==== Recorded information

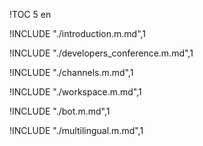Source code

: <!-- generate toc and section in headers, https://github.com/hailiang-wang/markup-markdown -->
!TOC 5 en

<!-- 导语 -->
!INCLUDE "./introduction.m.md",1
<!-- 开发者会议 -->
!INCLUDE "./developers_conference.m.md",1
<!-- 渠道 -->
!INCLUDE "./channels.m.md",1
<!-- 坐席工作台 -->
!INCLUDE "./workspace.m.md",1
<!-- 机器人客服, 知识库 -->
!INCLUDE "./bot.m.md",1
<!-- 多语言 -->
!INCLUDE "./multilingual.m.md",1
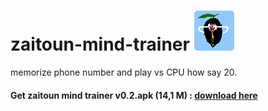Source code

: # zaitoun-mind-trainer ![zaitoun](zaitoun.png)
memorize phone number and play vs CPU how say 20.

#### Get zaitoun mind trainer v0.2.apk (14,1 M) : [download here](https://github.com/monsef-alahem/zaitoun-mind-trainer/raw/master/zaitoun-mind-trainer-v0.2.apk)

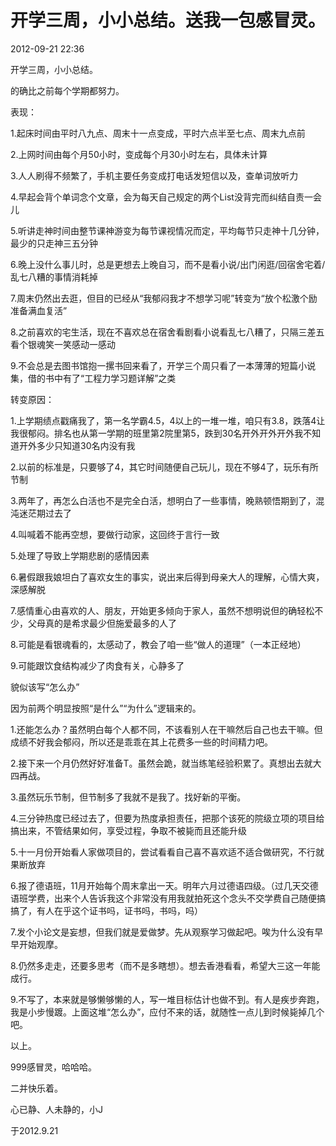 # 开学三周，小小总结。送我一包感冒灵。


2012-09-21 22:36

开学三周，小小总结。

的确比之前每个学期都努力。

表现：

1.起床时间由平时八九点、周末十一点变成，平时六点半至七点、周末九点前

2.上网时间由每个月50小时，变成每个月30小时左右，具体未计算

3.人人刷得不频繁了，手机主要任务变成打电话发短信以及，查单词放听力

4.早起会背个单词念个文章，会为每天自己规定的两个List没背完而纠结自责一会儿

5.听讲走神时间由整节课神游变为每节课视情况而定，平均每节只走神十几分钟，最少的只走神三五分钟

6.晚上没什么事儿时，总是更想去上晚自习，而不是看小说/出门闲逛/回宿舍宅着/乱七八糟的事情消耗掉

7.周末仍然出去逛，但目的已经从“我郁闷我才不想学习呢”转变为“放个松激个励准备满血复活”

8.之前喜欢的宅生活，现在不喜欢总在宿舍看剧看小说看乱七八糟了，只隔三差五看个银魂笑一笑感动一感动

9.不会总是去图书馆抱一摞书回来看了，开学三个周只看了一本薄薄的短篇小说集，借的书中有了“工程力学习题详解”之类

转变原因：

1.上学期绩点戳痛我了，第一名学霸4.5，4以上的一堆一堆，咱只有3.8，跌落4让我很郁闷。排名也从第一学期的班里第2院里第5，跌到30名开外开外开外我不知道开外多少只知道30名内没有我

2.以前的标准是，只要够了4，其它时间随便自己玩儿，现在不够4了，玩乐有所节制

3.两年了，再怎么白活也不是完全白活，想明白了一些事情，晚熟顿悟期到了，混沌迷茫期过去了

4.叫喊着不能再空想，要做行动家，这回终于言行一致

5.处理了导致上学期悲剧的感情因素

6.暑假跟我娘坦白了喜欢女生的事实，说出来后得到母亲大人的理解，心情大爽，深感解脱

7.感情重心由喜欢的人、朋友，开始更多倾向于家人，虽然不想明说但的确轻松不少，父母真的是希求最少但施爱最多的人了

8.可能是看银魂看的，太感动了，教会了咱一些“做人的道理”（一本正经地）

9.可能跟饮食结构减少了肉食有关，心静多了

貌似该写“怎么办”

因为前两个明显按照“是什么”“为什么”逻辑来的。

1.还能怎么办？虽然明白每个人都不同，不该看别人在干嘛然后自己也去干嘛。但成绩不好我会郁闷，所以还是乖乖在其上花费多一些的时间精力吧。

2.接下来一个月仍然好好准备T。虽然会跪，就当练笔经验积累了。真想出去就大四再战。

3.虽然玩乐节制，但节制多了我就不是我了。找好新的平衡。

4.三分钟热度已经过去了，但要为热度承担责任，把那个该死的院级立项的项目给搞出来，不管结果如何，享受过程，争取不被毙而且还能升级

5.十一月份开始看人家做项目的，尝试看看自己喜不喜欢适不适合做研究，不行就果断放弃

6.报了德语班，11月开始每个周末拿出一天。明年六月过德语四级。（过几天交德语班学费，出来个人告诉我这个非常没有用我就拍死这个念头不交学费自己随便搞搞了，有人在乎这个证书吗，证书吗，书吗，吗）

7.发个小论文是妄想，但我们就是爱做梦。先从观察学习做起吧。唉为什么没有早早开始观摩。

8.仍然多走走，还要多思考（而不是多瞎想）。想去香港看看，希望大三这一年能成行。

9.不写了，本来就是够懒够懒的人，写一堆目标估计也做不到。有人是疾步奔跑，我是小步慢踱。上面这堆“怎么办”，应付不来的话，就随性一点儿到时候毙掉几个吧。

以上。

999感冒灵，哈哈哈。

二并快乐着。

心已静、人未静的，小J

于2012.9.21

========

*Work task*. This exercise requires the lines of the entries containing the string "github".

*Output below*.
: <!-- generate toc and section in headers, https://github.com/hailiang-wang/markup-markdown -->
#### Get zaitoun mind trainer v0.2.apk (14,1 M) : [download here](https://github.com/monsef-alahem/zaitoun-mind-trainer/raw/master/zaitoun-mind-trainer-v0.2.apk)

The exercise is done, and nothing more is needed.